> **SUPPLIED RECORDS**:
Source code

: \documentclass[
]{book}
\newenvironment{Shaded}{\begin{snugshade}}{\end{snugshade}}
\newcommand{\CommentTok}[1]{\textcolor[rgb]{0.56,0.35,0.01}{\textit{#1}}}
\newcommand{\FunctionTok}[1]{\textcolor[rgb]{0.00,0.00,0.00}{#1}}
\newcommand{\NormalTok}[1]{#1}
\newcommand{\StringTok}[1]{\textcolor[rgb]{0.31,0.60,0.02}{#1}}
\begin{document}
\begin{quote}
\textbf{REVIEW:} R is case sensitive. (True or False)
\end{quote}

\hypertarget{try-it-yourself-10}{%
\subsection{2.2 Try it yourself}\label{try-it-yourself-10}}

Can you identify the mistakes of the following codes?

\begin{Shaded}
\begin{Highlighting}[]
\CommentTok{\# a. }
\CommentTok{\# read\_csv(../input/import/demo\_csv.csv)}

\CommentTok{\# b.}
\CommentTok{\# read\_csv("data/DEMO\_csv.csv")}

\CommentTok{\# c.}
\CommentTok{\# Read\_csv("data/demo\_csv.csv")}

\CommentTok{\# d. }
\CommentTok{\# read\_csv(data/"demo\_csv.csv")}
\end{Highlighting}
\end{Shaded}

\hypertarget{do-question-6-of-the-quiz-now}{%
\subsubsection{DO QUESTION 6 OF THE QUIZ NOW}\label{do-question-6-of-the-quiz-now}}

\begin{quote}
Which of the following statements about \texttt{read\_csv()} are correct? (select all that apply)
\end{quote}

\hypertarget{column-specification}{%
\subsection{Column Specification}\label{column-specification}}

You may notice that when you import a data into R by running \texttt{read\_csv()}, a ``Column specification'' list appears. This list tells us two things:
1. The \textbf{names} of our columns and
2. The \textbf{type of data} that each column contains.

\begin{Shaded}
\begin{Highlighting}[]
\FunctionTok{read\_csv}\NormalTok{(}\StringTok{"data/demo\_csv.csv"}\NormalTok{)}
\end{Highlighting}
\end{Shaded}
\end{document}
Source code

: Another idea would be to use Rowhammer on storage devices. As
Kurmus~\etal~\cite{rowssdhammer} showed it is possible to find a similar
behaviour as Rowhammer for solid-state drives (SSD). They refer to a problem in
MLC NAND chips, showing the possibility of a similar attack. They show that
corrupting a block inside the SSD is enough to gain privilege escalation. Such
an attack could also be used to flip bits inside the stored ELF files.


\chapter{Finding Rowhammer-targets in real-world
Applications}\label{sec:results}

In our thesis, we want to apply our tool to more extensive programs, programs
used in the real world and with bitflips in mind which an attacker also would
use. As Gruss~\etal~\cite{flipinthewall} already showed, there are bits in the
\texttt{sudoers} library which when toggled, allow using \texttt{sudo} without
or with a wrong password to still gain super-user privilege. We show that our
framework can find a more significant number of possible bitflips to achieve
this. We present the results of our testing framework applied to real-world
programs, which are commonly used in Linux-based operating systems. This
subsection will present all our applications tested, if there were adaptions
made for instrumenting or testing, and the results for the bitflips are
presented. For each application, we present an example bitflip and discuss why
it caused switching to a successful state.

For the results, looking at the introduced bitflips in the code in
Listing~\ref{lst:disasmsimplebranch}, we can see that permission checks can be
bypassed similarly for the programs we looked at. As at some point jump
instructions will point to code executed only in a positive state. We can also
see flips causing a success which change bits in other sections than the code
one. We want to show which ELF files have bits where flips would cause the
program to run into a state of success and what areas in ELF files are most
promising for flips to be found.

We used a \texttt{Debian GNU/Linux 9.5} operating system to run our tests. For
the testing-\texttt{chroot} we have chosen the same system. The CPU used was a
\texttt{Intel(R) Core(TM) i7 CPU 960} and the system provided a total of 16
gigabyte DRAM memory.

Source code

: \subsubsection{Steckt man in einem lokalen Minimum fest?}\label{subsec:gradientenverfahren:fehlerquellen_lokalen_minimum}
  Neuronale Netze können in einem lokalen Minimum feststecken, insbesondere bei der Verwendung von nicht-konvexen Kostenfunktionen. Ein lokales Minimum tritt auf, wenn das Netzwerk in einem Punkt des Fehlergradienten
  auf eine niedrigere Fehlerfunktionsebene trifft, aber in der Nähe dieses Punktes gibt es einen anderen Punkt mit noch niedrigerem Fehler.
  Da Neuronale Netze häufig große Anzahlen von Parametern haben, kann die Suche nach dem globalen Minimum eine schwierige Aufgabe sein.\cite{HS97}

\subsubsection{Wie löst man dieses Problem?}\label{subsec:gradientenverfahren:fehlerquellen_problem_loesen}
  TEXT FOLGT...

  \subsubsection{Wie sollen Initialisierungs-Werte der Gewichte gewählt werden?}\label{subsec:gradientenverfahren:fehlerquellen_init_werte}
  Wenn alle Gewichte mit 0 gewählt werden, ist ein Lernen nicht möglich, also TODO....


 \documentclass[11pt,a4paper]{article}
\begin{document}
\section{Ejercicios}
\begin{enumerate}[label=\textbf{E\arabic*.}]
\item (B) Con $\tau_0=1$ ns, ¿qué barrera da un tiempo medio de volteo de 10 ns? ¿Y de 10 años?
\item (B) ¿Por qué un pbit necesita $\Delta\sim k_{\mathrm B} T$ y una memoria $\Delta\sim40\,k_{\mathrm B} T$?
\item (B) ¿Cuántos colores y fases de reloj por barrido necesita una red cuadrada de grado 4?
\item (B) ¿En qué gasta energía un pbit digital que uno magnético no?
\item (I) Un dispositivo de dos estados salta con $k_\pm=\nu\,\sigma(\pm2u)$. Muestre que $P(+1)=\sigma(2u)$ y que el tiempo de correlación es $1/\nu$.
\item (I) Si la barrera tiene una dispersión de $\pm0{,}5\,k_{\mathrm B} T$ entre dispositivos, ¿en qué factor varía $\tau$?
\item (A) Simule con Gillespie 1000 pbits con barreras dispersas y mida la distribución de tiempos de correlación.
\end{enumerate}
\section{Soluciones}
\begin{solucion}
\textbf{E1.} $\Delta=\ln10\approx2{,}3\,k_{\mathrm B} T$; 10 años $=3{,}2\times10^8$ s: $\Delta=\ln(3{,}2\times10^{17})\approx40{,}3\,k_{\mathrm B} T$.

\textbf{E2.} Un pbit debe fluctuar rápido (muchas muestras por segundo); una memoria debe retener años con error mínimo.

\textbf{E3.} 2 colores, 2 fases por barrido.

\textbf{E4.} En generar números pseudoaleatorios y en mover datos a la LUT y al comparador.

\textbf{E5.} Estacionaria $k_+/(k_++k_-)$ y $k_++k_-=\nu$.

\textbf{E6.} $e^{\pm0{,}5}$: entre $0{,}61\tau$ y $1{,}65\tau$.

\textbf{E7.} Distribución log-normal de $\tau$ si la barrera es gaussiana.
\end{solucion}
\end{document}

> **WHAT TO WORK ON**: Restate the listing above word for word.

> **SOLUTION TO THIS TASK**:
Source code

: \documentclass[
]{book}
\newenvironment{Shaded}{\begin{snugshade}}{\end{snugshade}}
\newcommand{\CommentTok}[1]{\textcolor[rgb]{0.56,0.35,0.01}{\textit{#1}}}
\newcommand{\FunctionTok}[1]{\textcolor[rgb]{0.00,0.00,0.00}{#1}}
\newcommand{\NormalTok}[1]{#1}
\newcommand{\StringTok}[1]{\textcolor[rgb]{0.31,0.60,0.02}{#1}}
\begin{document}
\begin{quote}
\textbf{REVIEW:} R is case sensitive. (True or False)
\end{quote}

\hypertarget{try-it-yourself-10}{%
\subsection{2.2 Try it yourself}\label{try-it-yourself-10}}

Can you identify the mistakes of the following codes?

\begin{Shaded}
\begin{Highlighting}[]
\CommentTok{\# a. }
\CommentTok{\# read\_csv(../input/import/demo\_csv.csv)}

\CommentTok{\# b.}
\CommentTok{\# read\_csv("data/DEMO\_csv.csv")}

\CommentTok{\# c.}
\CommentTok{\# Read\_csv("data/demo\_csv.csv")}

\CommentTok{\# d. }
\CommentTok{\# read\_csv(data/"demo\_csv.csv")}
\end{Highlighting}
\end{Shaded}

\hypertarget{do-question-6-of-the-quiz-now}{%
\subsubsection{DO QUESTION 6 OF THE QUIZ NOW}\label{do-question-6-of-the-quiz-now}}

\begin{quote}
Which of the following statements about \texttt{read\_csv()} are correct? (select all that apply)
\end{quote}

\hypertarget{column-specification}{%
\subsection{Column Specification}\label{column-specification}}

You may notice that when you import a data into R by running \texttt{read\_csv()}, a ``Column specification'' list appears. This list tells us two things:
1. The \textbf{names} of our columns and
2. The \textbf{type of data} that each column contains.

\begin{Shaded}
\begin{Highlighting}[]
\FunctionTok{read\_csv}\NormalTok{(}\StringTok{"data/demo\_csv.csv"}\NormalTok{)}
\end{Highlighting}
\end{Shaded}
\end{document}
Source code

: Another idea would be to use Rowhammer on storage devices. As
Kurmus~\etal~\cite{rowssdhammer} showed it is possible to find a similar
behaviour as Rowhammer for solid-state drives (SSD). They refer to a problem in
MLC NAND chips, showing the possibility of a similar attack. They show that
corrupting a block inside the SSD is enough to gain privilege escalation. Such
an attack could also be used to flip bits inside the stored ELF files.


\chapter{Finding Rowhammer-targets in real-world
Applications}\label{sec:results}

In our thesis, we want to apply our tool to more extensive programs, programs
used in the real world and with bitflips in mind which an attacker also would
use. As Gruss~\etal~\cite{flipinthewall} already showed, there are bits in the
\texttt{sudoers} library which when toggled, allow using \texttt{sudo} without
or with a wrong password to still gain super-user privilege. We show that our
framework can find a more significant number of possible bitflips to achieve
this. We present the results of our testing framework applied to real-world
programs, which are commonly used in Linux-based operating systems. This
subsection will present all our applications tested, if there were adaptions
made for instrumenting or testing, and the results for the bitflips are
presented. For each application, we present an example bitflip and discuss why
it caused switching to a successful state.

For the results, looking at the introduced bitflips in the code in
Listing~\ref{lst:disasmsimplebranch}, we can see that permission checks can be
bypassed similarly for the programs we looked at. As at some point jump
instructions will point to code executed only in a positive state. We can also
see flips causing a success which change bits in other sections than the code
one. We want to show which ELF files have bits where flips would cause the
program to run into a state of success and what areas in ELF files are most
promising for flips to be found.

We used a \texttt{Debian GNU/Linux 9.5} operating system to run our tests. For
the testing-\texttt{chroot} we have chosen the same system. The CPU used was a
\texttt{Intel(R) Core(TM) i7 CPU 960} and the system provided a total of 16
gigabyte DRAM memory.

Source code

: \subsubsection{Steckt man in einem lokalen Minimum fest?}\label{subsec:gradientenverfahren:fehlerquellen_lokalen_minimum}
  Neuronale Netze können in einem lokalen Minimum feststecken, insbesondere bei der Verwendung von nicht-konvexen Kostenfunktionen. Ein lokales Minimum tritt auf, wenn das Netzwerk in einem Punkt des Fehlergradienten
  auf eine niedrigere Fehlerfunktionsebene trifft, aber in der Nähe dieses Punktes gibt es einen anderen Punkt mit noch niedrigerem Fehler.
  Da Neuronale Netze häufig große Anzahlen von Parametern haben, kann die Suche nach dem globalen Minimum eine schwierige Aufgabe sein.\cite{HS97}

\subsubsection{Wie löst man dieses Problem?}\label{subsec:gradientenverfahren:fehlerquellen_problem_loesen}
  TEXT FOLGT...

  \subsubsection{Wie sollen Initialisierungs-Werte der Gewichte gewählt werden?}\label{subsec:gradientenverfahren:fehlerquellen_init_werte}
  Wenn alle Gewichte mit 0 gewählt werden, ist ein Lernen nicht möglich, also TODO....


 \documentclass[11pt,a4paper]{article}
\begin{document}
\section{Ejercicios}
\begin{enumerate}[label=\textbf{E\arabic*.}]
\item (B) Con $\tau_0=1$ ns, ¿qué barrera da un tiempo medio de volteo de 10 ns? ¿Y de 10 años?
\item (B) ¿Por qué un pbit necesita $\Delta\sim k_{\mathrm B} T$ y una memoria $\Delta\sim40\,k_{\mathrm B} T$?
\item (B) ¿Cuántos colores y fases de reloj por barrido necesita una red cuadrada de grado 4?
\item (B) ¿En qué gasta energía un pbit digital que uno magnético no?
\item (I) Un dispositivo de dos estados salta con $k_\pm=\nu\,\sigma(\pm2u)$. Muestre que $P(+1)=\sigma(2u)$ y que el tiempo de correlación es $1/\nu$.
\item (I) Si la barrera tiene una dispersión de $\pm0{,}5\,k_{\mathrm B} T$ entre dispositivos, ¿en qué factor varía $\tau$?
\item (A) Simule con Gillespie 1000 pbits con barreras dispersas y mida la distribución de tiempos de correlación.
\end{enumerate}
\section{Soluciones}
\begin{solucion}
\textbf{E1.} $\Delta=\ln10\approx2{,}3\,k_{\mathrm B} T$; 10 años $=3{,}2\times10^8$ s: $\Delta=\ln(3{,}2\times10^{17})\approx40{,}3\,k_{\mathrm B} T$.

\textbf{E2.} Un pbit debe fluctuar rápido (muchas muestras por segundo); una memoria debe retener años con error mínimo.

\textbf{E3.} 2 colores, 2 fases por barrido.

\textbf{E4.} En generar números pseudoaleatorios y en mover datos a la LUT y al comparador.

\textbf{E5.} Estacionaria $k_+/(k_++k_-)$ y $k_++k_-=\nu$.

\textbf{E6.} $e^{\pm0{,}5}$: entre $0{,}61\tau$ y $1{,}65\tau$.

\textbf{E7.} Distribución log-normal de $\tau$ si la barrera es gaussiana.
\end{solucion}
\end{document}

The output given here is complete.